Announcement

Collapse
No announcement yet.
X
  • Filter
  • Time
  • Show
Clear All
new posts

  • Month-specific incidence rates in STATA?

    Dear all,
    thanks in advance.

    I have a dataset of 900 patients followed for one year, organized into two departments (oncology, cardiology).
    Among these patients, I have information about their age, sex, admission_date, length_of_stay, discharge_date and mortality outcome at discharge (variable "outcome", which can have a value of 1 for deceased or 0 for alive).

    Is there a way in STATA to calculate month-specific incidence rates? For example: the number of deaths in March divided by person-days in March.

    I'm unsure if there's a way to account for the fact that some patients have admission days spread across multiple months.

    Some time ago, if I remember correctly, I had used stpstime, but I was in a slightly different situation, and this command doesn't seem appropriate now.

    Code:
    * Example generated by -dataex-. For more info, type help dataex
    clear
    input float(id age sex admission_date length_of_stay discharge_date outcome) str10 department
     1 54.61835 0 23364 17.857428  23381.86 1 "cardiology"
     2 45.71597 0 23331 14.076464 23345.076 0 "oncology"  
     3  58.9018 0 23027  7.090492  23034.09 0 "oncology"  
     4 58.87616 0 23184  17.30037   23201.3 0 "oncology"  
     5 63.64021 0 23240  21.30667 23261.307 1 "cardiology"
     6 57.74791 0 23065 25.892675  23090.89 0 "cardiology"
     7 70.58585 1 23278 13.036489  23291.04 1 "oncology"  
     8 53.71004 1 23060 35.847523  23095.85 0 "cardiology"
     9 58.72459 0 23030  22.15348 23052.154 1 "oncology"  
    10 39.22841 1 23078  19.79576 23097.795 0 "cardiology"
    end

  • #2
    Code:
    gen start_month = mofd(admission_date)
    gen end_month = mofd(discharge_date)
    expand end_month-start_month + 1
    by id, sort: gen mdate = dofm(start_month + _n - 1)
    format *month %tm
    format mdate %td
    
    gen admitted_days = min(floor(discharge_date), lastdayofmonth(mdate)) ///
        - max(admission_date, firstdayofmonth(mdate))
    by id (mdate), sort: replace outcome = 0 if _n < _N // CAN ONLY DIE IN LAST MONTH
        
    collapse (sum) admitted_days outcome, by(department mdate)
    gen admitted_months = admitted_days/daysinmonth(mdate)
    gen monthly_mortality_rate = outcome/admitted_months
    You don't say as much, but I have assumed you want the rates separately by department. If that's not true, just remove mention of department from the -by()- option of the -collapse- command. Similarly, if you want sex-specific mortality rates, add sex to the -by() option of the -collapse- command.

    Comment


    • #3
      Dear Clyde Schechter

      Thanks as always for your invaluable help.

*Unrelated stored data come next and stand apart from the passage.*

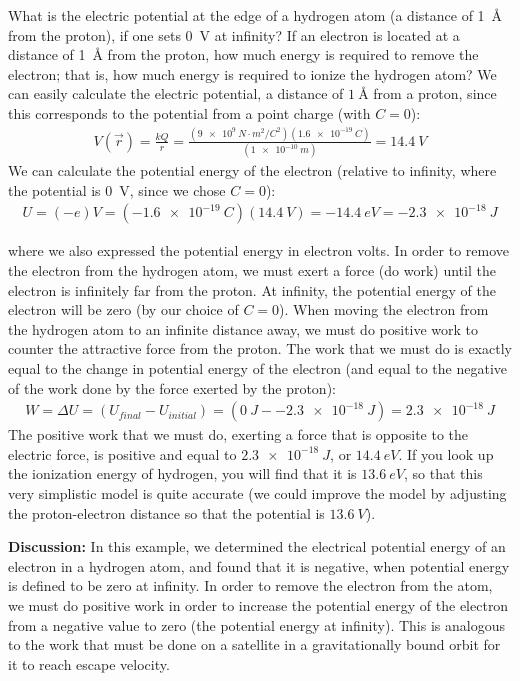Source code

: \begin{example}{What is the electric potential at the edge of a hydrogen atom (a distance of \SI{1}{\angstrom} from the proton), if one sets \SI{0}{V} at infinity? If an electron is located at a distance of \SI{1}{\angstrom} from the proton, how much energy is required to remove the electron; that is, how much energy is required to ionize the hydrogen atom?}
We can easily calculate the electric potential, a distance of $\SI{1}{\angstrom}$ from a proton, since this corresponds to the potential from a point charge (with $C=0$):
\begin{align*}
V(\vec r)=\frac{kQ}{r}=\frac{(\SI{9e9}{N\cdot m^2/C^{2}})(\SI{1.6e-19}{C})}{(\SI{1e-10}{m})}=\SI{14.4}{V}
\end{align*}
We can calculate the potential energy of the electron (relative to infinity, where the potential is \SI{0}{V}, since we chose $C=0$):
\begin{align*}
U=(-e)V=(\SI{-1.6e-19}{C})(\SI{14.4}{V})=-\SI{14.4}{eV}=\SI{-2.3e-18}{J}
\end{align*}

where we also expressed the potential energy in electron volts. In order to remove the electron from the hydrogen atom, we must exert a force (do work) until the electron is infinitely far from the proton. At infinity, the potential energy of the electron will be zero (by our choice of $C=0$). When moving the electron from the hydrogen atom to an infinite distance away, we must do positive work to counter the attractive force from the proton. The work that we must do is exactly equal to the change in potential energy of the electron (and equal to the negative of the work done by the force exerted by the proton):
\begin{align*}
W=\Delta U=(U_{final}-U_{initial})=(\SI{0}{J}-\SI{-2.3e-18}{J})=\SI{2.3e-18}{J}
\end{align*}
The positive work that we must do, exerting a force that is opposite to the electric force, is positive and equal to $\SI{2.3e-18}{J}$, or $\SI{14.4}{eV}$. If you look up the ionization energy of hydrogen, you will find that it is $\SI{13.6}{eV}$, so that this very simplistic model is quite accurate (we could improve the model by adjusting the proton-electron distance so that the potential is $\SI{13.6}{V}$). 

\textbf{Discussion:} In this example, we determined the electrical potential energy of an electron in a hydrogen atom, and found that it is negative, when potential energy is defined to be zero at infinity. In order to remove the electron from the atom, we must do positive work in order to increase the potential energy of the electron from a negative value to zero (the potential energy at infinity). This is analogous to the work that must be done on a satellite in a gravitationally bound orbit for it to reach escape velocity.
\end{example}

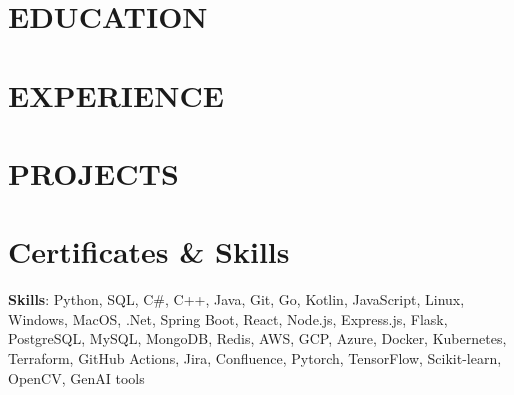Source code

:\documentclass[10pt, letterpaper]{article}
\begin{document}
    \newcommand{\AND}{\unskip
        \cleaders\copy\ANDbox\hskip\wd\ANDbox
        \ignorespaces
    }
    \newsavebox\ANDbox
    \sbox\ANDbox{$|$}
    
    \begin{header}
        \normalsize
    \end{header}

    \vspace{5 pt - 0.3 cm}

\section{EDUCATION}

\vspace{0.2 cm}
\section{EXPERIENCE}

\vspace{0.1 cm}

\vspace{0.1 cm}

\vspace{0.1 cm}

\vspace{0.2 cm}
\section{PROJECTS}

\vspace{0.1 cm}

\vspace{0.1 cm}

\vspace{0.1 cm}

\vspace{0.1 cm}

\vspace{0.1 cm}

\vspace{0.2 cm}
\section{Certificates \& Skills}

\textbf{Skills}: Python, SQL, C\#, C++, Java, Git, Go, Kotlin, JavaScript,
Linux, Windows, MacOS,
.Net, Spring Boot, React, Node.js, Express.js, Flask,
PostgreSQL, MySQL, MongoDB, Redis,
AWS, GCP, Azure, Docker, Kubernetes, Terraform, GitHub Actions,
Jira, Confluence, 
Pytorch, TensorFlow, Scikit-learn, OpenCV, GenAI tools
\end{document}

      Yes, I would be interested, then, in addititon to the raw estimates of the incidence rates, in making a comparison to see if the incidence increases in any of the departments and if it increases in any particular month.
      So, I would need to conduct a count regression (Poisson, negative binomial).
      Moreover, I'd like to adjust for age or any other variable.
      Therefore, I should expand the "collapse" command.

      Code:
      collapse (sum) admitted_days outcome (mean) age var var var, by(department mdate)
      xi: poisson outcome i.mdate i.department age...
      I have limited data management skills in STATA and am trying to understand your code conceptually.
      I have a question: is this script correct even for patients who have admission days spanning more than 2 months? For example, admission in January, discharge in April?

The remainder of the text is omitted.